* [About this exercise] Copy out each line below containing "name".

Saved entries
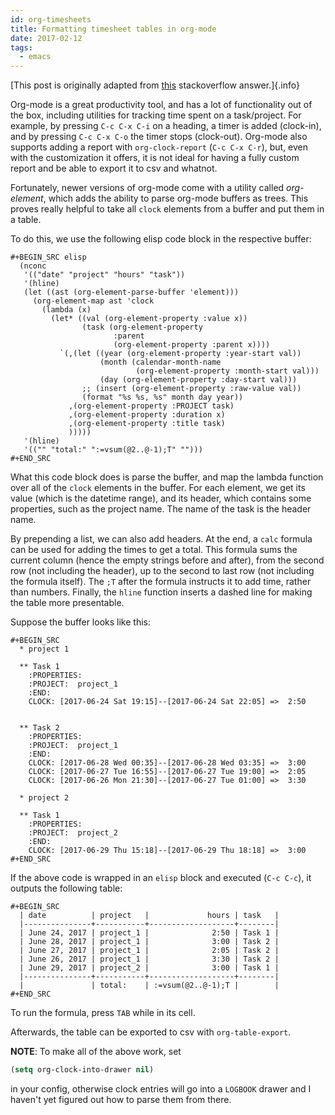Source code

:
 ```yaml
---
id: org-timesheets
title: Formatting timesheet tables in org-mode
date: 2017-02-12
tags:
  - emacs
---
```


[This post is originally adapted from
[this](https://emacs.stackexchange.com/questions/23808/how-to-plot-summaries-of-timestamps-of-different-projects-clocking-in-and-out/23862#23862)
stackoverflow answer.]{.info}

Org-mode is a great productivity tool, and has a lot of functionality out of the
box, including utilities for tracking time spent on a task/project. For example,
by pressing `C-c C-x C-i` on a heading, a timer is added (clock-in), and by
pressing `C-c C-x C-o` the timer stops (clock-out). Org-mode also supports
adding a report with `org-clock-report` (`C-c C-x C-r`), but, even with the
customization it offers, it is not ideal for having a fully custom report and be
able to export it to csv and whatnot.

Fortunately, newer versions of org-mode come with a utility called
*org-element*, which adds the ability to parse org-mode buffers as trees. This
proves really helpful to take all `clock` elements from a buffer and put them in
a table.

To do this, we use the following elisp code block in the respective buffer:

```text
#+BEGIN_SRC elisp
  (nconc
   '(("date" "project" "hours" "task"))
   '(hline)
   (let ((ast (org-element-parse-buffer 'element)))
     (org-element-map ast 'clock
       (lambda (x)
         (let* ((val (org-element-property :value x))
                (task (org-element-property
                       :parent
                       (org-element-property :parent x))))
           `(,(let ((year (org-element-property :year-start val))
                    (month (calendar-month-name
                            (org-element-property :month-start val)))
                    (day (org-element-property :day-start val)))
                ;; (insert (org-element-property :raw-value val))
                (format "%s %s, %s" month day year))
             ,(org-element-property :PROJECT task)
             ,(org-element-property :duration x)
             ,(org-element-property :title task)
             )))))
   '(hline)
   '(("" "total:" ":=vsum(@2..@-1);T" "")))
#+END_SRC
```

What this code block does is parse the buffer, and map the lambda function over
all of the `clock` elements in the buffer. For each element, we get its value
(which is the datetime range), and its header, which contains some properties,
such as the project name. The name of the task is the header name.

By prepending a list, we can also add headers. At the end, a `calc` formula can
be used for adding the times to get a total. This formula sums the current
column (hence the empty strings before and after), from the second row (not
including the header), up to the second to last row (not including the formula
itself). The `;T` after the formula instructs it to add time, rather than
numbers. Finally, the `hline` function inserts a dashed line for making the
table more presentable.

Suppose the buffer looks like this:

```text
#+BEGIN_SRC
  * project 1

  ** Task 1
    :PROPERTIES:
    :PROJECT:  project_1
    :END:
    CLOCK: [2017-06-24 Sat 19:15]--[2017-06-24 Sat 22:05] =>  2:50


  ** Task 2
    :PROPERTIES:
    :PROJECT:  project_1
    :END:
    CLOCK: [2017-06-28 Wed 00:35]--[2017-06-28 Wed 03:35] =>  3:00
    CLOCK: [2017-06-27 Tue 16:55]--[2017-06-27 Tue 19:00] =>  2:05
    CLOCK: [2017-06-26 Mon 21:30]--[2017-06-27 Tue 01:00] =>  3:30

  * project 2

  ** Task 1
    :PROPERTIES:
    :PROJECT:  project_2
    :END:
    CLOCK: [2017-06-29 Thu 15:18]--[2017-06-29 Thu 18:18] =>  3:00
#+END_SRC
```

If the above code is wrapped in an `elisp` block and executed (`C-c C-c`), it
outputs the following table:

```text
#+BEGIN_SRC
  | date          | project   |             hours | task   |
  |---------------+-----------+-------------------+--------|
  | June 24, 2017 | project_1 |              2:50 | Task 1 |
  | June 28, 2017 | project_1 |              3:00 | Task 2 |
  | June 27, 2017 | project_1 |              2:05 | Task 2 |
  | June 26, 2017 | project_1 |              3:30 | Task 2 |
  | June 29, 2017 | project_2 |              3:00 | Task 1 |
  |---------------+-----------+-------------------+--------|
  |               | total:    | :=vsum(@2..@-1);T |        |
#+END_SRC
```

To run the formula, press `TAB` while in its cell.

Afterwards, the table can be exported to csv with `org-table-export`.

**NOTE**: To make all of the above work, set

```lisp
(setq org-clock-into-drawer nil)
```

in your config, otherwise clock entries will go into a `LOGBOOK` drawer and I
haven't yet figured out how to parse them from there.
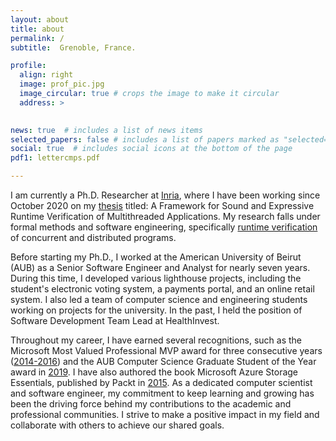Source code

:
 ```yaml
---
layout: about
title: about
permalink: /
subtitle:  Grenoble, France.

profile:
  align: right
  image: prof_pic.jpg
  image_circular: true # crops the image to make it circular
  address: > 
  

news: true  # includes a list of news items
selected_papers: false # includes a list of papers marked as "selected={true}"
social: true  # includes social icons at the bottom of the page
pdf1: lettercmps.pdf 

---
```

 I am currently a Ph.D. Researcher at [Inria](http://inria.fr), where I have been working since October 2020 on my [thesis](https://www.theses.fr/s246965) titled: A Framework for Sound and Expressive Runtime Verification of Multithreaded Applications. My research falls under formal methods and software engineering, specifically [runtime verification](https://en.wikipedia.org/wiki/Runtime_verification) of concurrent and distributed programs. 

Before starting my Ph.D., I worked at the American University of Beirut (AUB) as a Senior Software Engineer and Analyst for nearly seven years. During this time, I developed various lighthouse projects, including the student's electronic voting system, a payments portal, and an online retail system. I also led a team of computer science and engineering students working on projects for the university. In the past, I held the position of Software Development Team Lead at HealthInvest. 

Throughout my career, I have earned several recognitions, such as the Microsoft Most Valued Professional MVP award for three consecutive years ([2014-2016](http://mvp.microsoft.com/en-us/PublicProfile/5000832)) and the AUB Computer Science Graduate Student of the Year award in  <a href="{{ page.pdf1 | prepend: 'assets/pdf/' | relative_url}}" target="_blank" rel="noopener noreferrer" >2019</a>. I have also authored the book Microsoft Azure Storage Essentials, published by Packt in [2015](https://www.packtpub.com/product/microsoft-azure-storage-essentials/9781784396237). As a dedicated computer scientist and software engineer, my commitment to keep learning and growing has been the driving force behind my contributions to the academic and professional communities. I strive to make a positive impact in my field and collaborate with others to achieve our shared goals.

...

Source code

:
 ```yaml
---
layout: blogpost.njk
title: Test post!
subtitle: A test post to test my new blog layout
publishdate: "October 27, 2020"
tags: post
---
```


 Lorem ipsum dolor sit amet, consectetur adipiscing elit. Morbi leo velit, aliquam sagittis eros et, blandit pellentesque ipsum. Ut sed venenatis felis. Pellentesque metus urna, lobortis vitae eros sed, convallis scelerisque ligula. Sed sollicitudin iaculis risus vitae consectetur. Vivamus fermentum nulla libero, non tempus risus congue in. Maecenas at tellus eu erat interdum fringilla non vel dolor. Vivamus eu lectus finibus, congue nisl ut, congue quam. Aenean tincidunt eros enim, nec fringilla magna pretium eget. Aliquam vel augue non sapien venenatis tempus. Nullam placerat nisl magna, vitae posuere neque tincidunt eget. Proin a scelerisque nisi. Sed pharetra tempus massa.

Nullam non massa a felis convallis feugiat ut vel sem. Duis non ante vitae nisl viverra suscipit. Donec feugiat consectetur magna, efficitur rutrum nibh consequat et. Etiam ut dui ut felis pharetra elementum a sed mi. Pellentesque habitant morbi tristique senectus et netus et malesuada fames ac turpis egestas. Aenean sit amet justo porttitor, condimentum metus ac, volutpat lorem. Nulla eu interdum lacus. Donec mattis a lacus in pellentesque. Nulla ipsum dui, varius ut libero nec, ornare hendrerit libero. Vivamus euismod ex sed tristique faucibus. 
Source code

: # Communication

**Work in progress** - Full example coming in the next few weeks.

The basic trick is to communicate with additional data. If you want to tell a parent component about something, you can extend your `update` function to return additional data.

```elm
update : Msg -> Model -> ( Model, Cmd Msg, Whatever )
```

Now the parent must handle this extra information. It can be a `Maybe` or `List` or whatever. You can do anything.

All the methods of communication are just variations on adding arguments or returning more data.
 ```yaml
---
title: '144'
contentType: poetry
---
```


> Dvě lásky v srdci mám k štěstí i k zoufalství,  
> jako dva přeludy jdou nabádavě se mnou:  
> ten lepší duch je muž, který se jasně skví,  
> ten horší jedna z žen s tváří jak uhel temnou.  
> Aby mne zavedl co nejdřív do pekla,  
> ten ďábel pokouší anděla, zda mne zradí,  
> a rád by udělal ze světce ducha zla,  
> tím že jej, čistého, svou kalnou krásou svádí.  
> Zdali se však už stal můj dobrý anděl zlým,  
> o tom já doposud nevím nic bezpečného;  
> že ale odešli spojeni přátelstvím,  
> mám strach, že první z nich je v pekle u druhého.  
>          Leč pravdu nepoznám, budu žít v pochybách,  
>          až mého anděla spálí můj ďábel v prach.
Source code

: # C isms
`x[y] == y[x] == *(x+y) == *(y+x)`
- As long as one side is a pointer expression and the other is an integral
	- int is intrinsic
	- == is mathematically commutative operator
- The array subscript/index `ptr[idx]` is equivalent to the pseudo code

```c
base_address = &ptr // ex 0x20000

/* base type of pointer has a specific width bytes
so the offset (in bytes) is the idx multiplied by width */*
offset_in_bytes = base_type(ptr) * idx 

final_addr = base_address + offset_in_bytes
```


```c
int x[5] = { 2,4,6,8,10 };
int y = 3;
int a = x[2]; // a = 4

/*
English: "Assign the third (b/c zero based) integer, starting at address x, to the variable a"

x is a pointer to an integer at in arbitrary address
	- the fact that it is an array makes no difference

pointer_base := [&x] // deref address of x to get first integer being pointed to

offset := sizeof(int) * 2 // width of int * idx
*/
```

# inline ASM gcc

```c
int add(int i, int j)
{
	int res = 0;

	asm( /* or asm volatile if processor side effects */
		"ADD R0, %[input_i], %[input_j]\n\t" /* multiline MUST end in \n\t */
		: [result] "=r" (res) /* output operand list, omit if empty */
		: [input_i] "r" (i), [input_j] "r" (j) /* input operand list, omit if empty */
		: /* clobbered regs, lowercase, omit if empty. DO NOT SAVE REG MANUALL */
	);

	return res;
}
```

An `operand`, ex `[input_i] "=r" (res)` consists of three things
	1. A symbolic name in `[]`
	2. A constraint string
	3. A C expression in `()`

* [Solved exercise]
                    (month (calendar-month-name
such as the project name. The name of the task is the header name.
	1. A symbolic name in `[]`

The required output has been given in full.